These results largely match other surveys we have covered. Patriotism is at an all-time low. (See “Patriotism Dips to a New Low.”) Religious attendance continues to decrease. (See “Religious Attendance Trending ‘All or Nothing.’”) And births are on the decline, mostly because young adults are delaying having kids rather than any appreciable drop in the number of kids they want. (See “Births Keep Falling, But Americans Still Want the Same Number of Kids.”) 

But this WSJ poll does deepen our understanding of age differences: Young adults are significantly less likely to say they adhere to traditional values than older Americans. For example, 23% of those ages 18-29 say patriotism is “very important” to them, while 59% of those ages 65+ say the same thing. That’s a difference of 36 percentage points. There are also significant though smaller gaps when it comes to religion (24 pp) and hard work (14 pp).

We don't know whether these age gaps have grown over time, since the WSJ-NORC surveyors do not reveal any age-crosstabs for past years. But these gaps don't look a lot bigger than what we would have expected twenty or forty years ago. What has clearly and dramatically changed over the past two decades, among all age brackets, is the shrinking and narrowing of national aspirations.

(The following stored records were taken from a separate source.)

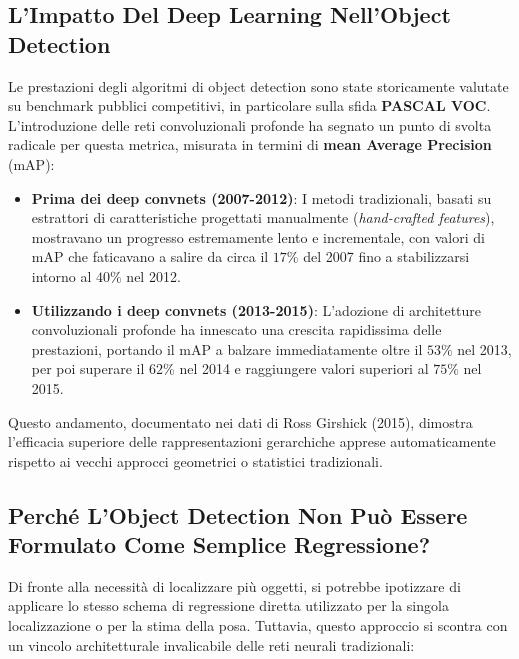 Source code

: ﻿\documentclass[11pt, a4paper]{article}
\begin{document}
\subsection{L'Impatto Del Deep Learning Nell'Object Detection}

Le prestazioni degli algoritmi di object detection sono state storicamente valutate su benchmark pubblici competitivi, in particolare sulla sfida \textbf{PASCAL VOC}. L'introduzione delle reti convoluzionali profonde ha segnato un punto di svolta radicale per questa metrica, misurata in termini di \textbf{mean Average Precision} (mAP):


\begin{itemize}[noitemsep]
    \item \textbf{Prima dei deep convnets (2007-2012)}: I metodi tradizionali, basati su estrattori di caratteristiche progettati manualmente (\emph{hand-crafted features}), mostravano un progresso estremamente lento e incrementale, con valori di mAP che faticavano a salire da circa il $17\%$ del 2007 fino a stabilizzarsi intorno al $40\%$ nel 2012.
    \item \textbf{Utilizzando i deep convnets (2013-2015)}: L'adozione di architetture convoluzionali profonde ha innescato una crescita rapidissima delle prestazioni, portando il mAP a balzare immediatamente oltre il $53\%$ nel 2013, per poi superare il $62\%$ nel 2014 e raggiungere valori superiori al $75\%$ nel 2015.
\end{itemize}

Questo andamento, documentato nei dati di Ross Girshick (2015), dimostra l'efficacia superiore delle rappresentazioni gerarchiche apprese automaticamente rispetto ai vecchi approcci geometrici o statistici tradizionali.

\newpage

\subsection{Perché L'Object Detection Non Può Essere Formulato Come Semplice Regressione?}

Di fronte alla necessità di localizzare più oggetti, si potrebbe ipotizzare di applicare lo stesso schema di regressione diretta utilizzato per la singola localizzazione o per la stima della posa. Tuttavia, questo approccio si scontra con un vincolo architetturale invalicabile delle reti neurali tradizionali:
\end{document}
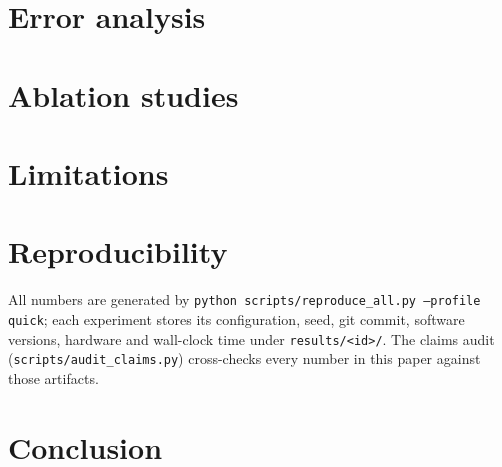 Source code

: \documentclass[10pt]{article}
\begin{document}
\section{Error analysis}


\section{Ablation studies}



\section{Limitations}


\section{Reproducibility}
All numbers are generated by \texttt{python scripts/reproduce\_all.py --profile quick}; each experiment
stores its configuration, seed, git commit, software versions, hardware and wall-clock time under
\texttt{results/<id>/}. The claims audit (\texttt{scripts/audit\_claims.py}) cross-checks every number in
this paper against those artifacts.

\section{Conclusion}




\end{document}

Many Americans don't feel they can do much for their country or their community--perhaps because they no longer feel that they belong to a common country or a common community. Few regard money as a replacement for what has been lost. Most young adults, in fact, look for employment that offers stability and security rather than a chance to get rich. (See "'Stable' Is the Watchword.") Money is simply all that's left over.